The Lagos Chamber of Commerce and Industry (LCCI) has identified inappropriate and unimplemented policies, as well as unfriendly business environment, as part of the reasons the refineries and other sectors of the economy have failed to attract the required investments.
LCCI Director-General, Muda Yusuf, said the policies and the environment do not encourage investment. “Currently, policies around the refineries are not investment-friendly. With such policies, it would be difficult to attract private sector investments that will help to optimise their output, hence the refineries have been in that situation,” he asid.

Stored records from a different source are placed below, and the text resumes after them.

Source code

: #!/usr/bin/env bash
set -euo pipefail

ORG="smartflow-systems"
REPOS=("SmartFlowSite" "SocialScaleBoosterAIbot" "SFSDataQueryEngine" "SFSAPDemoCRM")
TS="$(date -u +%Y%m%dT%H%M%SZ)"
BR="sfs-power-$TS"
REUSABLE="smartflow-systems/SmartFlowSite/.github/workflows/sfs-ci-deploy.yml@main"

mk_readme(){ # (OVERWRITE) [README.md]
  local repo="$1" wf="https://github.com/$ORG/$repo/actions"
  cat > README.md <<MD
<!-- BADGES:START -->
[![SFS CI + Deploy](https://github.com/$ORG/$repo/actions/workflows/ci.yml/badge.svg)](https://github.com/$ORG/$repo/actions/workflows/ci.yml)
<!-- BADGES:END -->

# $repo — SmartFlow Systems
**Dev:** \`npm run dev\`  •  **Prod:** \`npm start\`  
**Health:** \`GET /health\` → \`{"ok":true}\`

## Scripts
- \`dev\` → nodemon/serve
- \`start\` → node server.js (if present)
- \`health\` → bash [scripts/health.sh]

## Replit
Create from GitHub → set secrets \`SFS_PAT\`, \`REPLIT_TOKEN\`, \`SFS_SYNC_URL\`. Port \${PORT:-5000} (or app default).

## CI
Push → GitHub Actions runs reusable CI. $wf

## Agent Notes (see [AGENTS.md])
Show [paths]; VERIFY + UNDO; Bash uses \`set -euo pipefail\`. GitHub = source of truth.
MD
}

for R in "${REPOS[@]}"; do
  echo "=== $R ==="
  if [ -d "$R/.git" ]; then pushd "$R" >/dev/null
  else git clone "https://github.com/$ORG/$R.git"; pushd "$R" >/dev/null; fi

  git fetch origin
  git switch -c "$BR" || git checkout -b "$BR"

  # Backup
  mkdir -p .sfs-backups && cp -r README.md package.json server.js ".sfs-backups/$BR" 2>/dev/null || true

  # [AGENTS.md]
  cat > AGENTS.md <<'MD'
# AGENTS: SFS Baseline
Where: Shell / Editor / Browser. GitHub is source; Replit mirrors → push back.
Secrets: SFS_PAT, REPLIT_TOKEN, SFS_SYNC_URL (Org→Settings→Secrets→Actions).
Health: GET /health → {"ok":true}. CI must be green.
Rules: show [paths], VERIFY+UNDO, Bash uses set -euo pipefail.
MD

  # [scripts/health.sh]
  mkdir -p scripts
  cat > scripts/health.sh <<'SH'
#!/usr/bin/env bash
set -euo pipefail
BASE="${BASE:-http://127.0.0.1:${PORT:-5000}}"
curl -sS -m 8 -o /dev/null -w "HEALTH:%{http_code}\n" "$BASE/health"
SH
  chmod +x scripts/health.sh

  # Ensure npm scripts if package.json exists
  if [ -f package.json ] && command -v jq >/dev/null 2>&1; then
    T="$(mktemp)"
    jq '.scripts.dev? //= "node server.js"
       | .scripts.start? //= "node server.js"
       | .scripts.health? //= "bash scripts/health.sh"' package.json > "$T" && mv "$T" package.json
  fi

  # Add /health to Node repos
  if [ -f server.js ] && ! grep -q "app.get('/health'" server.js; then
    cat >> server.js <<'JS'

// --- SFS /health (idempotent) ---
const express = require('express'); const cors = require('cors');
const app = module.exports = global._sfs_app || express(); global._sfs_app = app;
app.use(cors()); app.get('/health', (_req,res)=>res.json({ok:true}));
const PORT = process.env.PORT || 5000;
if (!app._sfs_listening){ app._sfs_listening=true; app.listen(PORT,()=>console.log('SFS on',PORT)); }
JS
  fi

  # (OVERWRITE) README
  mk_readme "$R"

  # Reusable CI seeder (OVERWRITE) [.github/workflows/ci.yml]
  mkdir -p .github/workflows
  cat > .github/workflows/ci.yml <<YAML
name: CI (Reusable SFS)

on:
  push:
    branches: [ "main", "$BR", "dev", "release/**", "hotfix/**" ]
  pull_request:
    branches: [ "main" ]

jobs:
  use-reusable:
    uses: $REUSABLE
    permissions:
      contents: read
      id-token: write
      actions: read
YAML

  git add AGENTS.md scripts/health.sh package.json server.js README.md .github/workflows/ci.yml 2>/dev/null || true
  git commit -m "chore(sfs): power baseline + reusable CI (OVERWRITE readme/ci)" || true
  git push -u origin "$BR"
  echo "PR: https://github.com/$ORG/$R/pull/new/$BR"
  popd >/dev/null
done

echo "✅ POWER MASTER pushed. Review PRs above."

Yusuf, who spoke on the Challenges and opportunities in optimising local refining capacity, at a panel discussion at an oil and gas conference in Lagos, said the bureaucracy and political structures that surround the refineries and other projects, had virtually put the government as the omibus of these entities, pointing out that for as long as this trend persists, not much progress could be made in the area of optimising the output of these assets.
He said it was as a result of this development, that Nigeria, after so many years of oil production, still imports petroleum products with government’s subsidy.
Yusuf stressed that “it is imperative to reform the sector to attract investors. To unlock and free the sector from the government and make it investor-friendly, reform is important. This will create jobs and other values in the economy.”
He said the Nigerian National Petroleum Corporation (NNPC) is the sole importer of petroleum products because it is not viable for private sector to import, adding that the Turnaround maintenance of the refineries has gulped millions of dollars with no appreciable result. “All these steps are not the right way to spend our resources as a country,” he added.
The immediate past Chairman, Society of Petroleum Engineers (SPE) Nigeria Council, Dr. Saka Matemilola, who agreed with Yusuf, said despite the repairs over the years, the refineries refine between four and eight million litres, while national daily consumption of premium motor spirit (petrol) stands at about 41 million litres. The foreign exchange implication of importing the product, he said, is the reason oil marketers are not importing. Daily fuel consumption of the nation, he said, costs about $9million.
“We will not get it well if we depend on government refineries. The Niger Delta Petroleum Resources Limited (NDPR), operates a marginal field and operates a refinery that produces diesel. When it expands, it can start to produce petrol and other products. The message this firm sends is that successful refining is do-able by Nigerians, but the private sector has to drive it.
“The unlicensed or illegal refineries in the Niger Delta thrive despite the health and environmental hazards they cause because there is inadequate refining in-country. To address the issue, there should be adequate refining locally, and perhaps, the illegal refiners be licensed and trained so there will be no need for illegal and poorly refined products, with the associated hazards they cause to the environment,” he said.